• [Collected data]:

▽

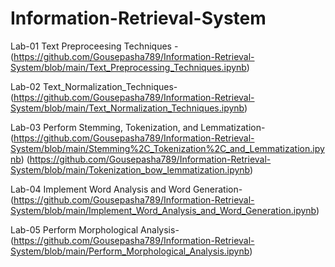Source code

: # Information-Retrieval-System

Lab-01
Text Preproceesing Techniques - (https://github.com/Gousepasha789/Information-Retrieval-System/blob/main/Text_Preprocessing_Techniques.ipynb)

Lab-02
Text_Normalization_Techniques- (https://github.com/Gousepasha789/Information-Retrieval-System/blob/main/Text_Normalization_Techniques.ipynb)

Lab-03
Perform Stemming, Tokenization, and Lemmatization- (https://github.com/Gousepasha789/Information-Retrieval-System/blob/main/Stemming%2C_Tokenization%2C_and_Lemmatization.ipynb)
(https://github.com/Gousepasha789/Information-Retrieval-System/blob/main/Tokenization_bow_lemmatization.ipynb)

Lab-04
Implement Word Analysis and Word Generation-(https://github.com/Gousepasha789/Information-Retrieval-System/blob/main/Implement_Word_Analysis_and_Word_Generation.ipynb)

Lab-05
Perform Morphological Analysis-(https://github.com/Gousepasha789/Information-Retrieval-System/blob/main/Perform_Morphological_Analysis.ipynb)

△

• [Task description]: Write the records out once more, exactly as they appear, with no pictures.

• [Answer to this problem]:
Source code

: # Information-Retrieval-System

Lab-01
Text Preproceesing Techniques - (https://github.com/Gousepasha789/Information-Retrieval-System/blob/main/Text_Preprocessing_Techniques.ipynb)

Lab-02
Text_Normalization_Techniques- (https://github.com/Gousepasha789/Information-Retrieval-System/blob/main/Text_Normalization_Techniques.ipynb)

Lab-03
Perform Stemming, Tokenization, and Lemmatization- (https://github.com/Gousepasha789/Information-Retrieval-System/blob/main/Stemming%2C_Tokenization%2C_and_Lemmatization.ipynb)
(https://github.com/Gousepasha789/Information-Retrieval-System/blob/main/Tokenization_bow_lemmatization.ipynb)

Lab-04
Implement Word Analysis and Word Generation-(https://github.com/Gousepasha789/Information-Retrieval-System/blob/main/Implement_Word_Analysis_and_Word_Generation.ipynb)

Lab-05
Perform Morphological Analysis-(https://github.com/Gousepasha789/Information-Retrieval-System/blob/main/Perform_Morphological_Analysis.ipynb)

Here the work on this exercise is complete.